A criança está crescendo num ritual de obediência orgânica, desobediência civil. Entre hambúrguer e refrigerante nas esquinas, lá estão nossos filhos com o uniforme de sua geração: incômodas mochilas da moda nos ombros, ou então blusas amarradas na cintura. Está quente, achamos que vão estragar a blusa, mas não tem jeito, é o emblema da geração.
Pois ali estamos, com os cabelos já embranquecidos. Esses são os filhos que conseguimos gerar apesar dos golpes dos ventos, crescendo meio amestrados, observando nossos muito erros. Não mais os colheremos nas portas das discotecas e festas, quando surgiam entre gírias canções. Passou o tempo do balé, do inglês, da natação, do judô. Saíram do banco de trás e passaram para o volante das próprias vidas.

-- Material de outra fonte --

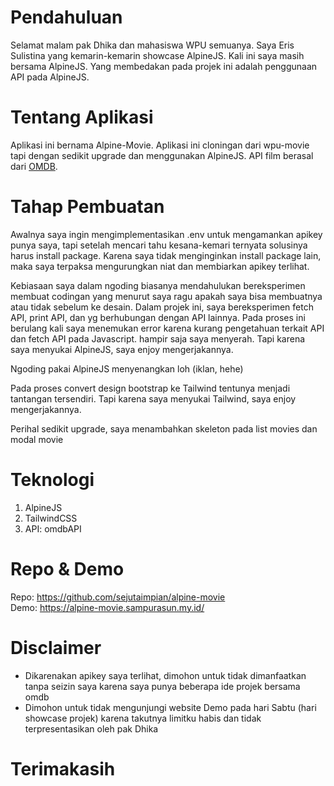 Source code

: # Pendahuluan

Selamat malam pak Dhika dan mahasiswa WPU semuanya. Saya Eris Sulistina yang kemarin-kemarin showcase AlpineJS. Kali ini saya masih bersama AlpineJS. Yang membedakan pada projek ini adalah penggunaan API pada AlpineJS.

# Tentang Aplikasi

Aplikasi ini bernama Alpine-Movie. Aplikasi ini cloningan dari wpu-movie tapi dengan sedikit upgrade dan menggunakan AlpineJS. API film berasal dari [OMDB](https://www.omdbapi.com/).

# Tahap Pembuatan

Awalnya saya ingin mengimplementasikan .env untuk mengamankan apikey punya saya, tapi setelah mencari tahu kesana-kemari ternyata solusinya harus install package. Karena saya tidak menginginkan install package lain, maka saya terpaksa mengurungkan niat dan membiarkan apikey terlihat.

Kebiasaan saya dalam ngoding biasanya mendahulukan bereksperimen membuat codingan yang menurut saya ragu apakah saya bisa membuatnya atau tidak sebelum ke desain. Dalam projek ini, saya bereksperimen fetch API, print API, dan yg berhubungan dengan API lainnya. Pada proses ini berulang kali saya menemukan error karena kurang pengetahuan terkait API dan fetch API pada Javascript. hampir saja saya menyerah. Tapi karena saya menyukai AlpineJS, saya enjoy mengerjakannya.

Ngoding pakai AlpineJS menyenangkan loh (iklan, hehe)

Pada proses convert design bootstrap ke Tailwind tentunya menjadi tantangan tersendiri. Tapi karena saya menyukai Tailwind, saya enjoy mengerjakannya.

Perihal sedikit upgrade, saya menambahkan skeleton pada list movies dan modal movie

# Teknologi

1. AlpineJS
1. TailwindCSS
1. API: omdbAPI

# Repo & Demo

Repo: https://github.com/sejutaimpian/alpine-movie  
Demo: https://alpine-movie.sampurasun.my.id/

# Disclaimer

- Dikarenakan apikey saya terlihat, dimohon untuk tidak dimanfaatkan tanpa seizin saya karena saya punya beberapa ide projek bersama omdb
- Dimohon untuk tidak mengunjungi website Demo pada hari Sabtu (hari showcase projek) karena takutnya limitku habis dan tidak terpresentasikan oleh pak Dhika

# Terimakasih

Deveríamos ter ido mais à cama deles ao anoitecer, para ouvir sua alma respirando conversas e confidências entre os lençóis da infância e os adolescentes cobertos, naquele quarto cheio de adesivos, posters, agendas coloridas e músicas ensurdecedoras. Não, não os levamos vezes suficientes aos parques de diversão, ao shopping, não lhe compramos todos os sorvetes merecidos. Eles cresceram sem que esgotássemos neles todo o nosso afeto.
No princípio, subiam a serra ou iam à cada de praia entre embrulhos, bolachas, engarrafamentos, natais, páscoas, piscinas e amiguinhos. Sim, havia as brigas dentro do carro, disputa pela janela, pedido de chicletes e sanduíches, cantorias infantis. Depois chegou a idade: em que viajar com os pais começou a ser um esforço, pois era impossível largar a turma e os primeiros namorados. Os pais ficaram, então, exilados dos filhos. Tinham a solidão que sempre desejaram, mas, não de repente, e morriam de saudades de seus filhos.
O jeito é esperar. Qualquer hora podem nos dar netos. O neto é a hora do carinho ocioso e estocado não exercido nos próprios filhos e que não pode morrer conosco. Por isso os avós são tão desmensurados e distribuem tão incontrolável afeição. Os netos são a última oportunidade de reeditar o nosso afeto.
Por isso é necessário fazer alguma coisa antes que eles cresçam.